A few months ago, Fabric Godmother (where I work part-time) got in some lovely, slubby linen in navy with white flecks (sadly now sold out, sorry). It had such lovely drape and body and movement, but I reminded myself that I hadn't sewn up the last lot of fabric I bought yet, so couldn't justify buying more at that point. Then a couple of weeks later I saw my colleague Claire wearing a pair of Merchant & Mills 101 Trousers made in the same linen and they looked AMAZING. Claire has incredible taste and buys fabric only when she sees something INCREDIBLY special. I decided that if Claire felt this was some good stuff, then it would be an investment to get some for myself.

For a few years now I've been interested in creating 'summer jeans': bottoms that are really comfy and that will go with so many other items in my wardrobe that they get worn ALL THE TIME during the warmer months.
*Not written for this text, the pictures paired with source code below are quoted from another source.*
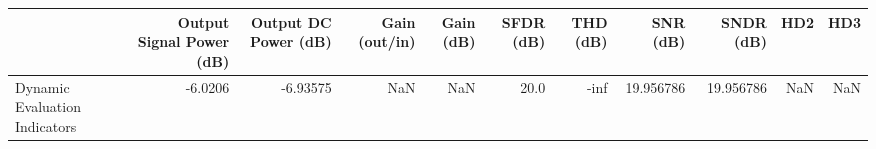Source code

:\begin{tabular}{lrrrrrrrrrr}
\toprule
{} &  Output Signal Power (dB) &  Output DC Power (dB) &  Gain (out/in) &  Gain (dB) &  SFDR (dB) &  THD (dB) &   SNR (dB) &  SNDR (dB) &  HD2 &  HD3 \\
\midrule
Dynamic Evaluation Indicators &                   -6.0206 &              -6.93575 &            NaN &        NaN &       20.0 &      -inf &  19.956786 &  19.956786 &  NaN &  NaN \\
\bottomrule
\end{tabular}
I felt that this almost denim-y look linen might fit the bill. 


There are soooo many elasticated-waist woven bottoms patterns out there now that it's almost impossible to keep track of them all. But the one that instantly appealed to me the most (apart from the Luna pants pattern by Made by Rae, which I feel is more suitable to very drape-y fabrics) is the Arden Pants pattern by Helen's Closet. I was lucky enough to receive this pattern for free shortly after it was released and I've tried it a couple of times so I had a good idea of the fit I could expect and the size I should use. 

I love the elasticated ankle views included in this pattern, but I chose to make the regular hem that I wear turned up hoping they will be suited to a wider range of outfit vibes. The construction of these trousers is very simple, but with some nice details like topstitched seams that should ensure longevity. In hindsight, I should have added some stabilisation to the pocket mouths though, because I'm pretty sure they will stretch out over time. 

The only other issue I have with these trousers is that I can't decide if the waist should sit higher up near my natural waist (which I like to look of more), or lower on my hips (which feels more comfortable but I don't like the way my belly protrudes a bit over the top!). I'm erring to the former/higher position, but I need to tighten the waist elastic to stop them from slipping down. The pattern calls for topstitching through the waistband after the elastic has been inserted. I really like the look of that, but I find it makes the elastic less effective and looser after the topstitching has been added. For future pairs, I should probably overcompensate and make the elastic too tight to begin with. Or include the step to insert a cord or tie through the waist so you can tighten them up when worn.


In short: I have achieved my summer jeans! I have worn them A TON since making them (I'm wearing them right now, in fact). They look great with all sorts of casual tops, and I'm interested to see how far into autumn I can get away with wearing them before I feel too cold. I definitely plan to make another version or two of this pattern in the future, perhaps slimming them down through the hip ever so slightly.